Près du tiers de la population, à Tunis, est composé d’Israélites. Ainsi qu’à Alger et à Oran, ils forment un groupe considérable comme action. Entre leurs mains se trouvent les banques, les changes, le courtage, l’usure et jusqu’à la spécialité de la vente des antiquités « modernes. » Ils ont la force, car ils ont les capitaux qui leur assurent le haut commerce ; ils pénètrent partout, ayant le don des langues; ils ont le monopole des métiers lucratifs, car ils achètent ces monopoles à beaux deniers comptans, et ce qu’il y a de terrible en eux, c’est que leur âpreté au gain, leur activité, ne s’éteignent qu’à la mort. Les Israélites ne nous sont pas hostiles au point de vue de notre domination, et ils se prêtent assez volontiers, — toujours contre finance, — à servir d’intermédiaires entre nous et les Arabes. Aujourd’hui, c’est le colon français qui les hait plus que les musulmans ne les détestent, et cela tient à ce qu’ils occupent des postes et jouissent d’un bien-être que lui, pauvre émigrant sans sou ni maille, ne peut obtenir; c’est


Le pelé, le galeux, d’où lui vient tout le mal...

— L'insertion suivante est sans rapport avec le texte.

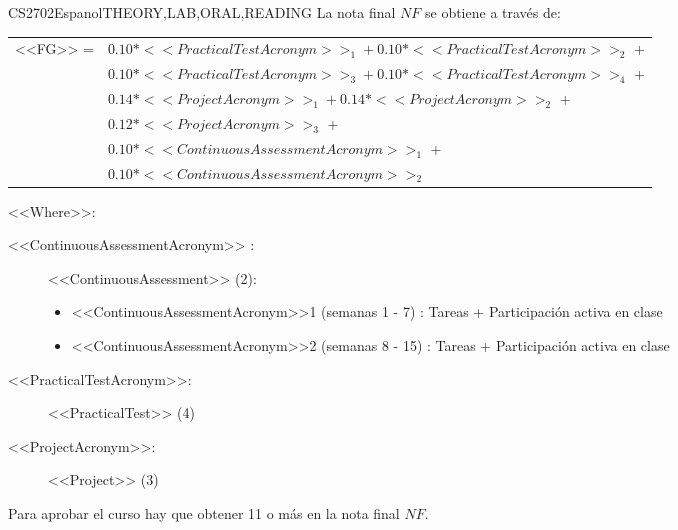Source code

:   \begin{evaluation}{CS2702}{Espanol}{THEORY,LAB,ORAL,READING}
  La nota final $NF$ se obtiene a través de:

  \begin{tabular}{cl}
    <<FG>> = & $0.10*<<PracticalTestAcronym>>_{1} + 0.10*<<PracticalTestAcronym>>_{2}$ + \\
             & $0.10*<<PracticalTestAcronym>>_{3} + 0.10*<<PracticalTestAcronym>>_{4}$ + \\
             & $0.14*<<ProjectAcronym>>_{1} + 0.14*<<ProjectAcronym>>_{2}$ + \\
             & $0.12*<<ProjectAcronym>>_{3}$ +\\
             & $0.10*<<ContinuousAssessmentAcronym>>_{1}$ +\\
             & $0.10*<<ContinuousAssessmentAcronym>>_{2}$
  \end{tabular}
 
  \noindent <<Where>>:
  \begin{description}
  \item[<<ContinuousAssessmentAcronym>> :] <<ContinuousAssessment>> (2):
  \begin{itemize}
             \item  <<ContinuousAssessmentAcronym>>1 (semanas 1 - 7) : Tareas + Participación activa en clase
              \item <<ContinuousAssessmentAcronym>>2 (semanas 8 - 15) : Tareas + Participación activa en clase
       \end{itemize}
      \item[<<PracticalTestAcronym>>:] <<PracticalTest>> (4)
      \item[<<ProjectAcronym>>:] <<Project>> (3)    
  \end{description}
  \noindent Para aprobar el curso hay que obtener 11 o más en la nota final $NF$.
  \end{evaluation}
 
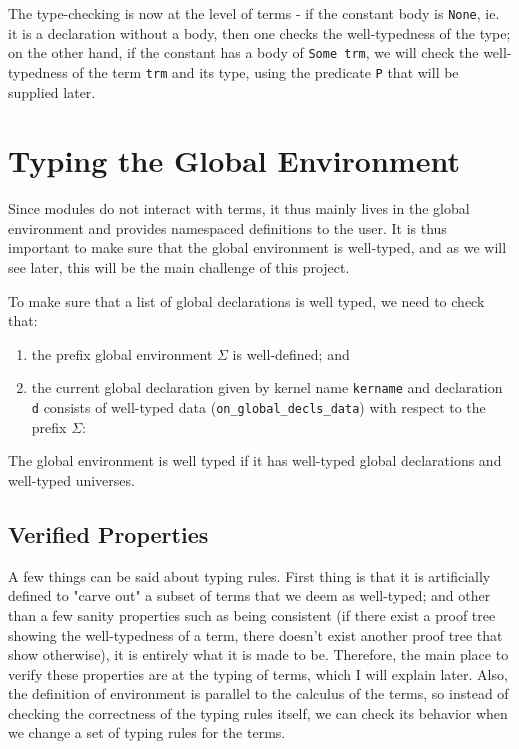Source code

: 
The type-checking is now at the level of terms - if the constant body is
\verb|None|, ie. it is a declaration without a body, then one checks the
well-typedness of the type; on the other hand, if the constant has a body of
\verb|Some trm|, we will check the well-typedness of the term \verb|trm| and its
type, using the predicate \verb|P| that will be supplied later.

\section{Typing the Global Environment}
Since modules do not interact with terms, it thus mainly lives in the global
environment and provides namespaced definitions to the user. It is thus
important to make sure that the global environment is well-typed, and as we will
see later, this will be the main challenge of this project.


To make sure that a list of global declarations is well typed, we need to check that:
\begin{enumerate}
  \item the prefix global environment $\Sigma$ is well-defined; and
  \item the current global declaration given by kernel name \verb|kername| and
  declaration \verb|d| consists of well-typed data
  (\verb|on_global_decls_data|) with respect to the prefix $\Sigma$:
\end{enumerate}

The global environment is well typed if it has well-typed global declarations
and well-typed universes.


\subsection*{Verified Properties}
A few things can be said about typing rules. First thing is that it is
artificially defined to "carve out" a subset of terms that we deem as
well-typed; and other than a few sanity properties such as being consistent (if
there exist a proof tree showing the well-typedness of a term, there doesn't
exist another proof tree that show otherwise), it is entirely what it is made to
be. Therefore, the main place to verify these properties are at the typing of
terms, which I will explain later. Also, the definition of environment is
parallel to the calculus of the terms, so instead of checking the correctness of
the typing rules itself, we can check its behavior when we change a set of
typing rules for the terms.

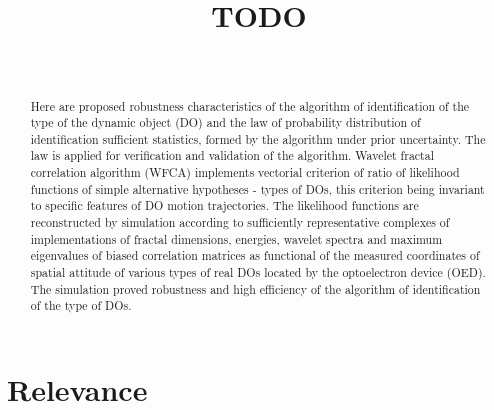 \documentclass[
11pt,%
tightenlines,%
twoside,%
onecolumn,%
nofloats,%
nobibnotes,%
nofootinbib,%
superscriptaddress,%
noshowpacs,%
centertags]%
{revtex4}
\begin{document}

\title{TODO}

\author{~}
 




\begin{abstract}
Here are proposed robustness characteristics of the algorithm of identification of the type of the dynamic object (DO) and the law of probability distribution of identification sufficient statistics, formed by the algorithm under prior uncertainty.
The law is applied for verification and validation of the algorithm.
Wavelet fractal correlation algorithm (WFCA) implements vectorial criterion of ratio of likelihood functions of simple alternative hypotheses - types of DOs, this criterion being invariant to specific features of DO motion trajectories.
The likelihood functions are reconstructed by simulation according to sufficiently representative complexes of implementations of fractal dimensions, energies, wavelet spectra and maximum eigenvalues of biased correlation matrices as functional of the measured coordinates of spatial attitude of various types of real DOs located by the optoelectron device (OED).
The simulation proved  robustness and high efficiency of the algorithm of identification of the type of DOs.
\end{abstract}



\maketitle


\section{Relevance}
\end{document}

Le colon ne sait pas toujours que les fils d’Israël ont sur lui l’avantage d’être chez eux dans la régence, qu’ils y sont presque tous nés et que, depuis une époque qui remonterait aux Pharaons, leurs ancêtres y sont venus. Il n’y a qu’à voir, pour s’en douter, avec quelle superbe, quel luxe de chaînes d’or et de breloques, d’étoffes riches et soyeuses, les familles juives se promènent, le samedi, leur jour férié, sur les allées ensoleillées de la Marine. On voit que là elles sont bien chez elles. Des femmes de tous les âges, aux petits bonnets et aux jambières dorées, aux vestons de satin soutaché, aux fins caleçons d’où débordent des formes sinon appétissantes, du moins rebondies, y font briller des coraux, des perles, des diamans à éblouir un aveugle. Quel contraste avec les Maltaises, les Siciliennes et nos petites Françaises, simplement habillées de percale et ne portant au poignet qu’un porte-bonheur de nickel!

M. D. Cazès, chargé par l’Alliance israélite d’une mission de confiance en Tunisie, a publié une histoire érudite sur l’entrée des Juifs dans la régence depuis les temps les plus reculés jusqu’à nos jours[1]. Sans remonter comme lui jusqu’aux Pharaons,

  1. Chez Armand Dorlacher. Paris, 1889.